© Photo courtesy of Sandy Lake Lodge
In their five years of existence, Sandy Lake Lodge had never seen a 95-year-old visit to hunt moose – until last week. Laura Wood of Nova Scotia proudly displayed the cow she shot last Thursday in the backcountry behind Grand Falls-Windsor.
Laura Wood of Nova Scotia has bragging rights.
Not only was she was the first Sandy Lake Lodge visitor this season, she was the first to shoot her moose – the first moose she has ever shot - and also became a first at the outfitter’s lodge.
Sandy Point Lodge in the back of Grand Falls-Windsor sees a lot of people come through their doors this time of year, but never anyone quite like Ms. Wood.
“We’ve had some gentlemen in their 80s come,” said Dick Fevens, who along with his wife Anna, owns and operates Sandy Point Lodge, located on the edge of Sandy Lake approximately 53 km by road in the backcountry behind the former paper mill in Grand Falls-Windsor. “Every year we normally have (people in their) 70s and 80s, but she is the oldest lady that we’ve had, and she’s the oldest hunter that we’ve had in by far.”
At the age of 95, Ms. Wood travelled from the Yarmouth County area of Nova Scotia with family members in an attempt to shoot her first moose.
And that she did – in one shot.
“I don’t know how many other outfitters have older people, that has got to be one of the oldest that has ever come to Newfoundland to hunt, I would think,” Fevens said. “It was just wonderful to have her here. It was amazing.”
Unfortunately, due to her family member’s work commitments, she could only stay four days, and the Advertiser missed the opportunity to meet her, as she had to fly home again on Friday.
Fevens, however, was more than happy to speak to the Advertiser about the sweet women she is, and his experience, along with guide Si Thompson, in hunting with her.
“I’m just totally amazed,” Fevens said. “We are so blessed that we had her come in to hunt with us. She left more behind than what she took away. She was that type of a person that you just loved being around.”
The moose hunting season opened last week, and the first two days of Ms. Wood’s visit were hampered by Tropical Storm Leslie, so for three of her four days hunting, they only saw a couple animals.
“The fourth morning she did get one, she got a nice cow,” Fevens said.
Fevens explained Ms. Wood as a people-person, with a very positive attitude.
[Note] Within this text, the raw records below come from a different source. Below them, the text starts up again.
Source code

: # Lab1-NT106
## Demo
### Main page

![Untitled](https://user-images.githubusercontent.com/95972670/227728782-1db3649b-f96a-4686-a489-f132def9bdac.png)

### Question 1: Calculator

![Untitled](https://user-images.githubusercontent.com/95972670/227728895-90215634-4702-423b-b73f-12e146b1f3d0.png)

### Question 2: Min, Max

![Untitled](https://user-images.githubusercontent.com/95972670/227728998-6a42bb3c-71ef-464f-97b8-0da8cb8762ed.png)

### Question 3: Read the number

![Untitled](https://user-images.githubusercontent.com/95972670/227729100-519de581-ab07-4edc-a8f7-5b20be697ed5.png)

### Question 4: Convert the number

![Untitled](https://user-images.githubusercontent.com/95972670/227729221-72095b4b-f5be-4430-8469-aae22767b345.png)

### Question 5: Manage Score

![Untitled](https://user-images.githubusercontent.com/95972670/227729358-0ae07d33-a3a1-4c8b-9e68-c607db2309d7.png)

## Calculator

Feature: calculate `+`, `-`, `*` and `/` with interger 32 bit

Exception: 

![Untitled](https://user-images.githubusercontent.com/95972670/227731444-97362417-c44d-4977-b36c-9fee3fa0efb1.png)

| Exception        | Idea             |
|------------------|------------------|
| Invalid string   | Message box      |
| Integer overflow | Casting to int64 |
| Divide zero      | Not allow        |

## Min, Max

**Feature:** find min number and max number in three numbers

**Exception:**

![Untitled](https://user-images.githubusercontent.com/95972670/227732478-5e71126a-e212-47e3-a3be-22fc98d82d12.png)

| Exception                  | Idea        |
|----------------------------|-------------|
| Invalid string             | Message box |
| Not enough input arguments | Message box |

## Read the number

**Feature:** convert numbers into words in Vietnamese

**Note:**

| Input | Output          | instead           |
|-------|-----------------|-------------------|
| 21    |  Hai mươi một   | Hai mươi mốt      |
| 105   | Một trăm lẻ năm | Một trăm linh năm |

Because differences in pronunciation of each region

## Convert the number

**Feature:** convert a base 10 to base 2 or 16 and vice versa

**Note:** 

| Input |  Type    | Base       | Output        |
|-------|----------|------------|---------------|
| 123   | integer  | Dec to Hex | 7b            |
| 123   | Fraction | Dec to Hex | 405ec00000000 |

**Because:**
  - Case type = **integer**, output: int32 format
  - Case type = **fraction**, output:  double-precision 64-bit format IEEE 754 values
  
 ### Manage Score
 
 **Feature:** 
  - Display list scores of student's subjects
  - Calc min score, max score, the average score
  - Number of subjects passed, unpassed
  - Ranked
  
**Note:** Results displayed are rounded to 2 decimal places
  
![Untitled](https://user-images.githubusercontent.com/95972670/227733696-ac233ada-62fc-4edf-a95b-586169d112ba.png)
“I wish all of our hunters (who) come were as positive as what she is,” Fevens said. “She’s 95, she’d hunt in the morning. We’d bring her back about 10 a.m., she’d have a little nap, have dinner, then she would want to play cards. We’d go out and hunt in the evening, she would come back, get her supper and then want to play cards in the evening. She loved playing cards. She was positive the whole time.”
Fevens said Ms. Wood has been hunting deer since she was 16 years old, and believes last year, after hunting every morning and night during the season, was the first year she didn’t get one.
She is healthy, he said, and was quite able to get along through the woods of Newfoundland and Labrador.
Ms. Wood’s son and nephew helped her during the trip, especially when it came to trekking off the road, he said, remembering one evening trip out hunting.
“We must have been 300 yards from the road and she almost made it back to the vehicle before I did,” he said.
Fevens said he asked Ms. Wood if she would like to come back.
“She said, ‘well, I don’t know. I’m getting a little old.’”
Though, he is hopeful she will return.
“When she came, her plan was to shoot two moose,” Fevens said. “The first one didn’t matter what it was and the second one she wanted horns. She never got her horns, maybe that’s in the cards for next year, who knows?”